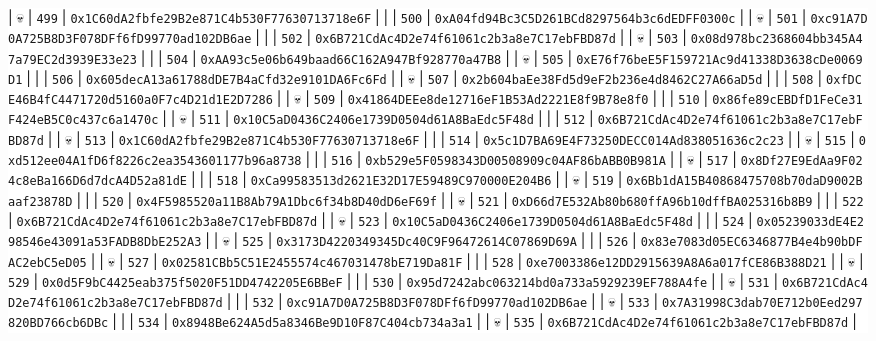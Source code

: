 | 💀 | `499` | `0x1C60dA2fbfe29B2e871C4b530F77630713718e6F` |
|  | `500` | `0xA04fd94Bc3C5D261BCd8297564b3c6dEDFF0300c` |
| 💀 | `501` | `0xc91A7D0A725B8D3F078DFf6fD99770ad102DB6ae` |
|  | `502` | `0x6B721CdAc4D2e74f61061c2b3a8e7C17ebFBD87d` |
| 💀 | `503` | `0x08d978bc2368604bb345A47a79EC2d3939E33e23` |
|  | `504` | `0xAA93c5e06b649baad66C162A947Bf928770a47B8` |
| 💀 | `505` | `0xE76f76beE5F159721Ac9d41338D3638cDe0069D1` |
|  | `506` | `0x605decA13a61788dDE7B4aCfd32e9101DA6Fc6Fd` |
| 💀 | `507` | `0x2b604baEe38Fd5d9eF2b236e4d8462C27A66aD5d` |
|  | `508` | `0xfDCE46B4fC4471720d5160a0F7c4D21d1E2D7286` |
| 💀 | `509` | `0x41864DEEe8de12716eF1B53Ad2221E8f9B78e8f0` |
|  | `510` | `0x86fe89cEBDfD1FeCe31F424eB5C0c437c6a1470c` |
| 💀 | `511` | `0x10C5aD0436C2406e1739D0504d61A8BaEdc5F48d` |
|  | `512` | `0x6B721CdAc4D2e74f61061c2b3a8e7C17ebFBD87d` |
| 💀 | `513` | `0x1C60dA2fbfe29B2e871C4b530F77630713718e6F` |
|  | `514` | `0x5c1D7BA69E4F73250DECC014Ad838051636c2c23` |
| 💀 | `515` | `0xd512ee04A1fD6f8226c2ea3543601177b96a8738` |
|  | `516` | `0xb529e5F0598343D00508909c04AF86bABB0B981A` |
| 💀 | `517` | `0x8Df27E9EdAa9F024c8eBa166D6d7dcA4D52a81dE` |
|  | `518` | `0xCa99583513d2621E32D17E59489C970000E204B6` |
| 💀 | `519` | `0x6Bb1dA15B40868475708b70daD9002Baaf23878D` |
|  | `520` | `0x4F5985520a11B8Ab79A1Dbc6f34b8D40dD6eF69f` |
| 💀 | `521` | `0xD66d7E532Ab80b680ffA96b10dffBA025316b8B9` |
|  | `522` | `0x6B721CdAc4D2e74f61061c2b3a8e7C17ebFBD87d` |
| 💀 | `523` | `0x10C5aD0436C2406e1739D0504d61A8BaEdc5F48d` |
|  | `524` | `0x05239033dE4E298546e43091a53FADB8DbE252A3` |
| 💀 | `525` | `0x3173D4220349345Dc40C9F96472614C07869D69A` |
|  | `526` | `0x83e7083d05EC6346877B4e4b90bDFAC2ebC5eD05` |
| 💀 | `527` | `0x02581CBb5C51E2455574c467031478bE719Da81F` |
|  | `528` | `0xe7003386e12DD2915639A8A6a017fCE86B388D21` |
| 💀 | `529` | `0x0d5F9bC4425eab375f5020F51DD4742205E6BBeF` |
|  | `530` | `0x95d7242abc063214bd0a733a5929239EF788A4fe` |
| 💀 | `531` | `0x6B721CdAc4D2e74f61061c2b3a8e7C17ebFBD87d` |
|  | `532` | `0xc91A7D0A725B8D3F078DFf6fD99770ad102DB6ae` |
| 💀 | `533` | `0x7A31998C3dab70E712b0Eed297820BD766cb6DBc` |
|  | `534` | `0x8948Be624A5d5a8346Be9D10F87C404cb734a3a1` |
| 💀 | `535` | `0x6B721CdAc4D2e74f61061c2b3a8e7C17ebFBD87d` |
++++
Write every entry out again exactly, images omitted.

Source code

: | 💀 | `499` | `0x1C60dA2fbfe29B2e871C4b530F77630713718e6F` |
|  | `500` | `0xA04fd94Bc3C5D261BCd8297564b3c6dEDFF0300c` |
| 💀 | `501` | `0xc91A7D0A725B8D3F078DFf6fD99770ad102DB6ae` |
|  | `502` | `0x6B721CdAc4D2e74f61061c2b3a8e7C17ebFBD87d` |
| 💀 | `503` | `0x08d978bc2368604bb345A47a79EC2d3939E33e23` |
|  | `504` | `0xAA93c5e06b649baad66C162A947Bf928770a47B8` |
| 💀 | `505` | `0xE76f76beE5F159721Ac9d41338D3638cDe0069D1` |
|  | `506` | `0x605decA13a61788dDE7B4aCfd32e9101DA6Fc6Fd` |
| 💀 | `507` | `0x2b604baEe38Fd5d9eF2b236e4d8462C27A66aD5d` |
|  | `508` | `0xfDCE46B4fC4471720d5160a0F7c4D21d1E2D7286` |
| 💀 | `509` | `0x41864DEEe8de12716eF1B53Ad2221E8f9B78e8f0` |
|  | `510` | `0x86fe89cEBDfD1FeCe31F424eB5C0c437c6a1470c` |
| 💀 | `511` | `0x10C5aD0436C2406e1739D0504d61A8BaEdc5F48d` |
|  | `512` | `0x6B721CdAc4D2e74f61061c2b3a8e7C17ebFBD87d` |
| 💀 | `513` | `0x1C60dA2fbfe29B2e871C4b530F77630713718e6F` |
|  | `514` | `0x5c1D7BA69E4F73250DECC014Ad838051636c2c23` |
| 💀 | `515` | `0xd512ee04A1fD6f8226c2ea3543601177b96a8738` |
|  | `516` | `0xb529e5F0598343D00508909c04AF86bABB0B981A` |
| 💀 | `517` | `0x8Df27E9EdAa9F024c8eBa166D6d7dcA4D52a81dE` |
|  | `518` | `0xCa99583513d2621E32D17E59489C970000E204B6` |
| 💀 | `519` | `0x6Bb1dA15B40868475708b70daD9002Baaf23878D` |
|  | `520` | `0x4F5985520a11B8Ab79A1Dbc6f34b8D40dD6eF69f` |
| 💀 | `521` | `0xD66d7E532Ab80b680ffA96b10dffBA025316b8B9` |
|  | `522` | `0x6B721CdAc4D2e74f61061c2b3a8e7C17ebFBD87d` |
| 💀 | `523` | `0x10C5aD0436C2406e1739D0504d61A8BaEdc5F48d` |
|  | `524` | `0x05239033dE4E298546e43091a53FADB8DbE252A3` |
| 💀 | `525` | `0x3173D4220349345Dc40C9F96472614C07869D69A` |
|  | `526` | `0x83e7083d05EC6346877B4e4b90bDFAC2ebC5eD05` |
| 💀 | `527` | `0x02581CBb5C51E2455574c467031478bE719Da81F` |
|  | `528` | `0xe7003386e12DD2915639A8A6a017fCE86B388D21` |
| 💀 | `529` | `0x0d5F9bC4425eab375f5020F51DD4742205E6BBeF` |
|  | `530` | `0x95d7242abc063214bd0a733a5929239EF788A4fe` |
| 💀 | `531` | `0x6B721CdAc4D2e74f61061c2b3a8e7C17ebFBD87d` |
|  | `532` | `0xc91A7D0A725B8D3F078DFf6fD99770ad102DB6ae` |
| 💀 | `533` | `0x7A31998C3dab70E712b0Eed297820BD766cb6DBc` |
|  | `534` | `0x8948Be624A5d5a8346Be9D10F87C404cb734a3a1` |
| 💀 | `535` | `0x6B721CdAc4D2e74f61061c2b3a8e7C17ebFBD87d` |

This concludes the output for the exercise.